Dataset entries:
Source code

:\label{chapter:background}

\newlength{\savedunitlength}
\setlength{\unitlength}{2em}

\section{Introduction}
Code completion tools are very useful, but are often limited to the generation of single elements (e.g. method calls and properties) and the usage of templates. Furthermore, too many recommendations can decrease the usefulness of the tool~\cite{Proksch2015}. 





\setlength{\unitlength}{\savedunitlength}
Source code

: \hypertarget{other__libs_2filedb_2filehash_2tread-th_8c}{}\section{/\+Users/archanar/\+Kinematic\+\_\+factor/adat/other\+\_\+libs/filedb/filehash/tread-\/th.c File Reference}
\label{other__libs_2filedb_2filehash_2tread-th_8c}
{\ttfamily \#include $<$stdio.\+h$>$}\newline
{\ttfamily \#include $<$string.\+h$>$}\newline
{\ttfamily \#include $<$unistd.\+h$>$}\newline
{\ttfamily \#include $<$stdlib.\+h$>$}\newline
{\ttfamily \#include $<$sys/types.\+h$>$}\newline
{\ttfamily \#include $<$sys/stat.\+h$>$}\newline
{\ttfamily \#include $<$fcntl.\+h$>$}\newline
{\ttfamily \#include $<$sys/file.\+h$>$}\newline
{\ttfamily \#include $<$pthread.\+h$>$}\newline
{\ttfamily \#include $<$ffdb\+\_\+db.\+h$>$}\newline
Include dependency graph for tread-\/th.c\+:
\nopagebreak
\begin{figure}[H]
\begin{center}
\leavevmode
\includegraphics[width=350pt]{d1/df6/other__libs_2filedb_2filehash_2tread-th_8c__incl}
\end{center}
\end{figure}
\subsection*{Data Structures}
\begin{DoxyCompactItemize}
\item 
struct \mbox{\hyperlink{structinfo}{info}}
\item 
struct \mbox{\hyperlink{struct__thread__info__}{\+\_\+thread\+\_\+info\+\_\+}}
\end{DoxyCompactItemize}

* [WHAT TO PRODUCE] Output each entry exactly as written, leaving none out.

* [RESULT BELOW]
Source code

:\label{chapter:background}

\newlength{\savedunitlength}
\setlength{\unitlength}{2em}

\section{Introduction}
Code completion tools are very useful, but are often limited to the generation of single elements (e.g. method calls and properties) and the usage of templates. Furthermore, too many recommendations can decrease the usefulness of the tool~\cite{Proksch2015}. 





\setlength{\unitlength}{\savedunitlength}
Source code

: \hypertarget{other__libs_2filedb_2filehash_2tread-th_8c}{}\section{/\+Users/archanar/\+Kinematic\+\_\+factor/adat/other\+\_\+libs/filedb/filehash/tread-\/th.c File Reference}
\label{other__libs_2filedb_2filehash_2tread-th_8c}
{\ttfamily \#include $<$stdio.\+h$>$}\newline
{\ttfamily \#include $<$string.\+h$>$}\newline
{\ttfamily \#include $<$unistd.\+h$>$}\newline
{\ttfamily \#include $<$stdlib.\+h$>$}\newline
{\ttfamily \#include $<$sys/types.\+h$>$}\newline
{\ttfamily \#include $<$sys/stat.\+h$>$}\newline
{\ttfamily \#include $<$fcntl.\+h$>$}\newline
{\ttfamily \#include $<$sys/file.\+h$>$}\newline
{\ttfamily \#include $<$pthread.\+h$>$}\newline
{\ttfamily \#include $<$ffdb\+\_\+db.\+h$>$}\newline
Include dependency graph for tread-\/th.c\+:
\nopagebreak
\begin{figure}[H]
\begin{center}
\leavevmode
\includegraphics[width=350pt]{d1/df6/other__libs_2filedb_2filehash_2tread-th_8c__incl}
\end{center}
\end{figure}
\subsection*{Data Structures}
\begin{DoxyCompactItemize}
\item 
struct \mbox{\hyperlink{structinfo}{info}}
\item 
struct \mbox{\hyperlink{struct__thread__info__}{\+\_\+thread\+\_\+info\+\_\+}}
\end{DoxyCompactItemize}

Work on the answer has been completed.